[Prompt] Report all lines of the data below that hold the word "aperto".
BEGIN
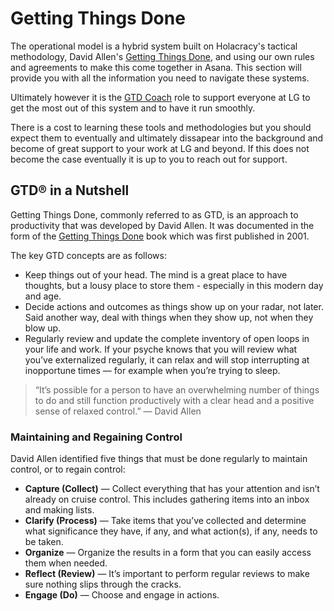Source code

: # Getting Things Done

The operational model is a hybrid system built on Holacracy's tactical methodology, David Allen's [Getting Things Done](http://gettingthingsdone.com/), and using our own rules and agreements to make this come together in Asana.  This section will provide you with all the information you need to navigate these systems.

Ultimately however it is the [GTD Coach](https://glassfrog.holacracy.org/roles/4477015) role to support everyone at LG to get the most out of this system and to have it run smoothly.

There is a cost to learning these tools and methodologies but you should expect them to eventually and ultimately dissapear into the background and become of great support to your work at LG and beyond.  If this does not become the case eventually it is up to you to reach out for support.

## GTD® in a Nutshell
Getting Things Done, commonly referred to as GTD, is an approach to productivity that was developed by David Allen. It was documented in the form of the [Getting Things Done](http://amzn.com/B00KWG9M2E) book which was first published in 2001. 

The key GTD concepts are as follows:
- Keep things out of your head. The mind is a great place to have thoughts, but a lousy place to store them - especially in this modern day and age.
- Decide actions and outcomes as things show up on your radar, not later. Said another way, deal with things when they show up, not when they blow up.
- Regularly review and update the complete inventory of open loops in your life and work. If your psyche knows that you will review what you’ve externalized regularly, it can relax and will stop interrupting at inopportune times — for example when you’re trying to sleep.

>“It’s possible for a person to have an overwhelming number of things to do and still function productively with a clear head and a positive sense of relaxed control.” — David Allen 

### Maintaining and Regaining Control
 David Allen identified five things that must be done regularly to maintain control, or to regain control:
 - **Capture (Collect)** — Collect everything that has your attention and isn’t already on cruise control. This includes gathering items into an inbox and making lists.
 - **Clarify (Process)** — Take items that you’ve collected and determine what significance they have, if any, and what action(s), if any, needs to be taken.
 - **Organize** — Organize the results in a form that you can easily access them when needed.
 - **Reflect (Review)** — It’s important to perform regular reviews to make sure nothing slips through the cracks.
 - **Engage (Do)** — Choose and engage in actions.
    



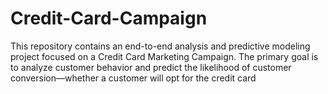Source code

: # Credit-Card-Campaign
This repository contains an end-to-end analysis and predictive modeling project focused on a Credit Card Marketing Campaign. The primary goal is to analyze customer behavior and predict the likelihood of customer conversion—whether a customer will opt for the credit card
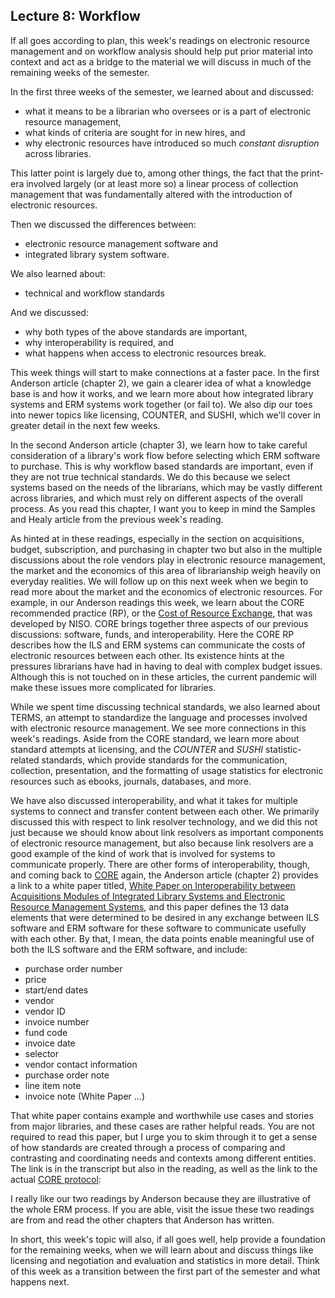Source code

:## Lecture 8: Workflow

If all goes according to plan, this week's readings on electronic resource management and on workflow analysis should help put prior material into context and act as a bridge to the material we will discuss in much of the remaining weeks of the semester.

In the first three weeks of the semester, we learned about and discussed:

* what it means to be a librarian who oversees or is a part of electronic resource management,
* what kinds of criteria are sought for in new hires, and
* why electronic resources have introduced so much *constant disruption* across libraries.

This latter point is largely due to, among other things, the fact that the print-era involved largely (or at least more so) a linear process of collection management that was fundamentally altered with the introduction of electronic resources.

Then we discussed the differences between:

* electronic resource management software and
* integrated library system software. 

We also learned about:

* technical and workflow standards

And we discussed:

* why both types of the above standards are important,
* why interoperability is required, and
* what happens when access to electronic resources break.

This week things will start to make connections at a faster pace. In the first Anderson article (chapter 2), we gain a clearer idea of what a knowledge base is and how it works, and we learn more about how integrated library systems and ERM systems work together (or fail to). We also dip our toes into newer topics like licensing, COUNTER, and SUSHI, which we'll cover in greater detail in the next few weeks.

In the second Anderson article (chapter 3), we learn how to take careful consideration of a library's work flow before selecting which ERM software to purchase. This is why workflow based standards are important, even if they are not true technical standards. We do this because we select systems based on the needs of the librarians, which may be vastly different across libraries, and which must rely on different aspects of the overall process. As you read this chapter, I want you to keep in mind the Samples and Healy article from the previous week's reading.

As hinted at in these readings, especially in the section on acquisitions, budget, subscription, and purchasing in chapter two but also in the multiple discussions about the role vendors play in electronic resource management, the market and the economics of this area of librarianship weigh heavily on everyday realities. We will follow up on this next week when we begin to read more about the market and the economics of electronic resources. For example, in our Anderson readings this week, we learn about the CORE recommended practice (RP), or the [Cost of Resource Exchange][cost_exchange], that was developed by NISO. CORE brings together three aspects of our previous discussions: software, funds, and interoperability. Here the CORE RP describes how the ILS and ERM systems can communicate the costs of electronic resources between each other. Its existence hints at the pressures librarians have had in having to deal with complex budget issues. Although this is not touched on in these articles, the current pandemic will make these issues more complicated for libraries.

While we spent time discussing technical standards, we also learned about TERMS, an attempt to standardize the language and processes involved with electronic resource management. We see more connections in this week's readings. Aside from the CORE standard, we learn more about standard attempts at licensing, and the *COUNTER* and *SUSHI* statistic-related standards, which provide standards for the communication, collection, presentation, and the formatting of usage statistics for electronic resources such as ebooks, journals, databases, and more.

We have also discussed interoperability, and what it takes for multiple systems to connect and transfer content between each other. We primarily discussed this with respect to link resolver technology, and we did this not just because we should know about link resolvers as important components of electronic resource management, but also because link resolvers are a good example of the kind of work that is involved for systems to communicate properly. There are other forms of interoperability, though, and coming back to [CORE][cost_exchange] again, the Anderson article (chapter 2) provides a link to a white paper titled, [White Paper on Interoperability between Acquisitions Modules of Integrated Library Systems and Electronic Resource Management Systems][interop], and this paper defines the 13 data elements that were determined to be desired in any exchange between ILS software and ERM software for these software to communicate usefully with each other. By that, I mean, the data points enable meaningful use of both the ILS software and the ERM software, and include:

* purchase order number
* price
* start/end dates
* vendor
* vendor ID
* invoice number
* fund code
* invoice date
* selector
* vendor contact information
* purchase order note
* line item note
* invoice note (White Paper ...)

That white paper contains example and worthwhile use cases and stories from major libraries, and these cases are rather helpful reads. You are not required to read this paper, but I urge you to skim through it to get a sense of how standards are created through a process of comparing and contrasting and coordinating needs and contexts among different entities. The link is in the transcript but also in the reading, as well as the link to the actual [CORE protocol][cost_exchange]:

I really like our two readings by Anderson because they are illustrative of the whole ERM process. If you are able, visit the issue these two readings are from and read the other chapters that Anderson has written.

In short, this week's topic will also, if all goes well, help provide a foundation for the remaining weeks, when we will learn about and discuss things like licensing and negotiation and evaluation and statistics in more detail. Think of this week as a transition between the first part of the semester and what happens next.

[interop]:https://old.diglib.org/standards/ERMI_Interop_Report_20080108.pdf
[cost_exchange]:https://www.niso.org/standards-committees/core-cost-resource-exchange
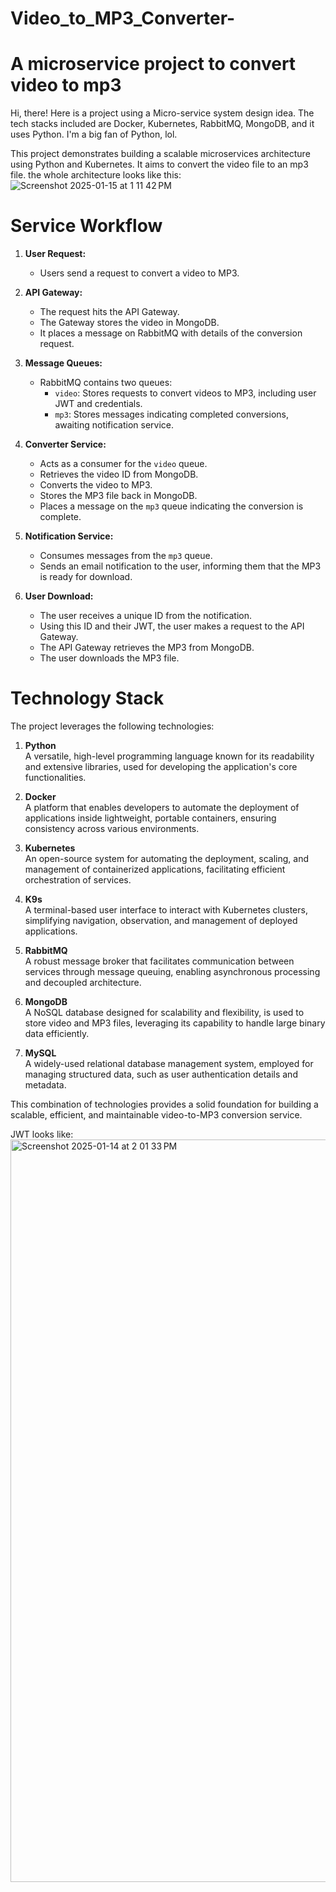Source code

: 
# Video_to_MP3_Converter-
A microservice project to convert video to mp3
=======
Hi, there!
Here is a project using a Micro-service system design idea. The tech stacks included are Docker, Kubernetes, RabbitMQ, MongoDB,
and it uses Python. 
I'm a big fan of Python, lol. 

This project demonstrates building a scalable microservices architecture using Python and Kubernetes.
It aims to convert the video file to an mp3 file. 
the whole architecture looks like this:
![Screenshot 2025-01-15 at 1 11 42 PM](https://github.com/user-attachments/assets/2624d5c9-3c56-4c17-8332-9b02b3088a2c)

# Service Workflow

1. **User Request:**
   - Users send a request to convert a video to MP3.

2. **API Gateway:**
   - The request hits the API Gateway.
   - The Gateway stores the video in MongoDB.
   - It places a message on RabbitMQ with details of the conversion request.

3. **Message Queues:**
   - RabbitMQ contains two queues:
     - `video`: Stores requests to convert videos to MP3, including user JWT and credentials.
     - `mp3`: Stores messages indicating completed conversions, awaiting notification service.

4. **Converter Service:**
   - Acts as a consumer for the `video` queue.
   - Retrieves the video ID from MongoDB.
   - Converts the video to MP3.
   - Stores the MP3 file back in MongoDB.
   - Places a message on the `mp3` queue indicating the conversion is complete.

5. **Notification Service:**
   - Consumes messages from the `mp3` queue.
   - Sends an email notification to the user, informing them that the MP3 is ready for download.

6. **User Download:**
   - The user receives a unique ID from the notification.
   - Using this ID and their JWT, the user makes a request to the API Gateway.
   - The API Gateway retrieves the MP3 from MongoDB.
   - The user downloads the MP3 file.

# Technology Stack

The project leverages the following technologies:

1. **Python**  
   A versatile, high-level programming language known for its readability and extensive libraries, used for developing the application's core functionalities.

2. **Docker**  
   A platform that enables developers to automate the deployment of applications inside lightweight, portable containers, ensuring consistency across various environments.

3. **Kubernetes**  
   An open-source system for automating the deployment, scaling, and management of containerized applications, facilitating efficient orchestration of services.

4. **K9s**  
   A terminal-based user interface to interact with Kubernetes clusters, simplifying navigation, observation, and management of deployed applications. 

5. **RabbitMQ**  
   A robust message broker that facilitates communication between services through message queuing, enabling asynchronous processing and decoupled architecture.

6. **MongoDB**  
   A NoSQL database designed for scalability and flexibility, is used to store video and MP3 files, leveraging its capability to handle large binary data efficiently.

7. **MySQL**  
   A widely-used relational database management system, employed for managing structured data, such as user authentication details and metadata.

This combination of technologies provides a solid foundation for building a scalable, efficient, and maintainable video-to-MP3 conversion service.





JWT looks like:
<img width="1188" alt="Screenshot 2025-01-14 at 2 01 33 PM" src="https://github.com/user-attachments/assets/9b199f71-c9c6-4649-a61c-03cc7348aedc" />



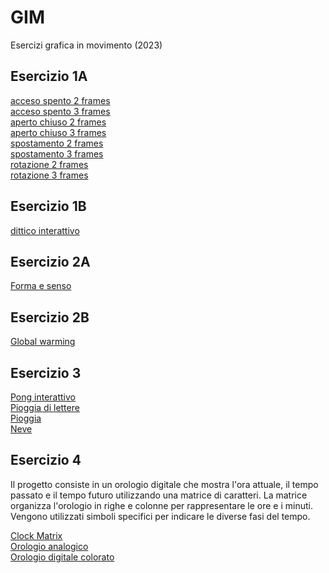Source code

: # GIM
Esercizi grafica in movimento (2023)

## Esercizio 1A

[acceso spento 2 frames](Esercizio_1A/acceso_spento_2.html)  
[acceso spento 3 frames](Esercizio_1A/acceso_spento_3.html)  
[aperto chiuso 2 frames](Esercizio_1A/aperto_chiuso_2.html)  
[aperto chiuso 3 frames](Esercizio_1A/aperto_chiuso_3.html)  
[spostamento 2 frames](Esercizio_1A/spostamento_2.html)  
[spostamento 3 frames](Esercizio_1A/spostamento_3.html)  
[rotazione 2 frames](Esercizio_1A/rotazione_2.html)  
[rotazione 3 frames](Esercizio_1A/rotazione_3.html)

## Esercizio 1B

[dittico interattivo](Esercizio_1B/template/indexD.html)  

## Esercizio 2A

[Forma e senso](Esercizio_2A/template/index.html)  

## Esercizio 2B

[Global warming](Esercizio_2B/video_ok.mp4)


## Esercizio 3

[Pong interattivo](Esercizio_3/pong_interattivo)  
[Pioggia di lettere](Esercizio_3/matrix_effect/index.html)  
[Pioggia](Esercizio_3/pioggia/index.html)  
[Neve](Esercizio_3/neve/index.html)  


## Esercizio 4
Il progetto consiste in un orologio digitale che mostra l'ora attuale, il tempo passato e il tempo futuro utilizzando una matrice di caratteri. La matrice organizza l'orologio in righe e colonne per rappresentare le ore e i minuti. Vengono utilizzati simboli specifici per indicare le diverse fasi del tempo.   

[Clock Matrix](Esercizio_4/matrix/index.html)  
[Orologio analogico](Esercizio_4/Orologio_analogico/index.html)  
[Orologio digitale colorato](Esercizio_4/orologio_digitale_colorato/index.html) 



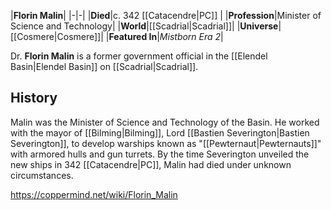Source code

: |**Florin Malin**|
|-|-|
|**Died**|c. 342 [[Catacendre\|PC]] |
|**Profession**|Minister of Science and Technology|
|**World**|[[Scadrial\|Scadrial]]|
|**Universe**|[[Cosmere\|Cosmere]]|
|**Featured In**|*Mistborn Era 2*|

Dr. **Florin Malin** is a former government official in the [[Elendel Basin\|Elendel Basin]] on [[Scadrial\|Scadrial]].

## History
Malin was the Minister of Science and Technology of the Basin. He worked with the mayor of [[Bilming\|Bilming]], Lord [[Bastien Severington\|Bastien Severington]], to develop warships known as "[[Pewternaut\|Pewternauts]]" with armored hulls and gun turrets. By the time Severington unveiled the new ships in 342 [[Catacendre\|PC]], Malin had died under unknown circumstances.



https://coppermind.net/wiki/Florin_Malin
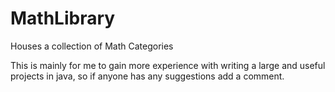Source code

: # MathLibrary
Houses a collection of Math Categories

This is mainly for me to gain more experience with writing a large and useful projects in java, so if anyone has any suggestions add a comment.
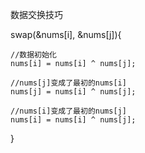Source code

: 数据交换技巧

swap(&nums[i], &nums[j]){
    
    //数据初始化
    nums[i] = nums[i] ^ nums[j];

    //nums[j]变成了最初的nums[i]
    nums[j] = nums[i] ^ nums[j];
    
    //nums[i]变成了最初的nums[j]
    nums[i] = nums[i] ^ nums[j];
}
END
[Your solution]
[aperto chiuso 2 frames](Esercizio_1A/aperto_chiuso_2.html)  
[aperto chiuso 3 frames](Esercizio_1A/aperto_chiuso_3.html)  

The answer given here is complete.